On 4 August 2017, we experienced a major service incident that lasted just over 2 hours affecting customers accessing VSTS accounts in either a US or Brazil datacenter (incident blog here). This was a repeat of an issue that impacted customers in Asia that occurred on 2 August 2017 (incident blog here) albeit with greater severity. We know how important VSTS is to our users and deeply regret the interruption in service. Over the last several days, we’ve worked to understand the incident’s full timeline, what caused it, how we responded to it and what improvements we need to make to avoid similar outages in the future.
Customer Impact:
We had two distinct impact periods which share a common root cause.
Starting at 7:39 UTC on 2 August 2017, some VSTS users in Asia experienced issues when trying to access their VSTS account. The issue was resolved for all users by 4:47 UTC on 3 August 2017. We are uncertain as to the number of users impacted as these errors occurred before any traffic hit VSTS. The users impacted received an error like the message below:
The second impact window started at 10:28 UTC on 4 August 2017. During this incident window, some VSTS users accessing a VSTS account in either a US or Brazil datacenter received server errors similar to the message below:
In addition, VSTS users in North or South America may have also experienced the same DNS issue as the first incident window (example above). This incident was resolved for all users by 12:49 UTC. The chart below shows the percentage of active VSTS users who were impacted by HTTP 500 errors during the second impact window:
What went wrong:
VSTS relies on a DNS service operated by Microsoft that is used for hosting Microsoft owned DNS zones for name resolution of both our public and internal endpoints. On the day of the incident, that DNS team was performing routine maintenance operations on its fleet of DNS servers. When a server is taken out of rotation for this purpose, it is expected that the records in the zones that were on that server are cleared out and a fresh copy with the latest information is loaded when the server comes back into the rotation. While taking one of the servers in the Asia region out of rotation, a race condition occurred between the process that clears the zone data and the process that normally updates zone data when the server is running. This resulted in this specific server retaining a partially complete copy of the visualstudio.com zone. At 7:39 UTC on 2 August 2017, this DNS server was put back into production and the process that updates it with the latest copy of the zones when it comes back to rotation failed to correctly update the visualstudio.com zone due to the presence of this partially complete zone data in that server. This resulted in that unhealthy DNS server not having DNS records for all the subdomains of visualstudio.com. As the Time to Live (TTL) expired for the DNS records for different accounts on VSTS user’s computers, some of the users were then requesting DNS resolution from the unhealthy server which was returning a NXDOMAIN response indicating that it did not have any knowledge of the domain. This response was then cached for 15 minutes preventing users from accessing their accounts during this time. The unhealthy DNS server was only one of multiple DNS servers in the region so not every VSTS user was impacted.

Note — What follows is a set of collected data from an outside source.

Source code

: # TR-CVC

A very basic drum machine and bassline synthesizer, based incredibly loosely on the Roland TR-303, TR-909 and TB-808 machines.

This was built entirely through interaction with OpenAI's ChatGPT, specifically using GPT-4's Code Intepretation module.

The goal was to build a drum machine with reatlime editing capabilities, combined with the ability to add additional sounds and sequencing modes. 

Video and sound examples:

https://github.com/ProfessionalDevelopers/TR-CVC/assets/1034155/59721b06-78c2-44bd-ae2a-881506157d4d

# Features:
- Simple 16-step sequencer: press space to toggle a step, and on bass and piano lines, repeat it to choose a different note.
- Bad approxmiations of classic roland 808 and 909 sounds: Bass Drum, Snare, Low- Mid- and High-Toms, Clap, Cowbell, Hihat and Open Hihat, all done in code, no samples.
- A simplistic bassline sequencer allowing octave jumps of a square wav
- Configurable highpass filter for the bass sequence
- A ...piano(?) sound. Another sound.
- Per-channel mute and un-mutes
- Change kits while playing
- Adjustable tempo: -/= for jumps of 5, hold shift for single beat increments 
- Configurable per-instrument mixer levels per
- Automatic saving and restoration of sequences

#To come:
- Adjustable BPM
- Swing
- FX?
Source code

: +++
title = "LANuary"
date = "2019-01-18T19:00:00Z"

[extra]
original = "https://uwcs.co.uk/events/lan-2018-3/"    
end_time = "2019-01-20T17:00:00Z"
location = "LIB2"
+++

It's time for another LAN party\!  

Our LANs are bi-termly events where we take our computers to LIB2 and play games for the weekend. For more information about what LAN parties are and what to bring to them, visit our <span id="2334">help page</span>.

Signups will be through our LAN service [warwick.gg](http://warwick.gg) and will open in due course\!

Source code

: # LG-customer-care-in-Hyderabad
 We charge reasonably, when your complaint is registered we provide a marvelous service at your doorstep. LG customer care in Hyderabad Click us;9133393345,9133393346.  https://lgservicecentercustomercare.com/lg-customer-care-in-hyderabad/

We received both internal and external customer escalations of the issue. However, by the time it had reached the correct team for troubleshooting, most users in the Asia region were done for the day. We escalated to the DNS team suspecting a DNS issue but without a live repro of the problem it we were unable to understand exactly what the issue was. As we had not received any reports of the issue during business hours in Redmond and had reports of the issue being mitigated in Asia, we decided to close the incident. What we did not realize at the time is that only one of many DNS servers were unhealthy and only users in Asia were susceptible to impact.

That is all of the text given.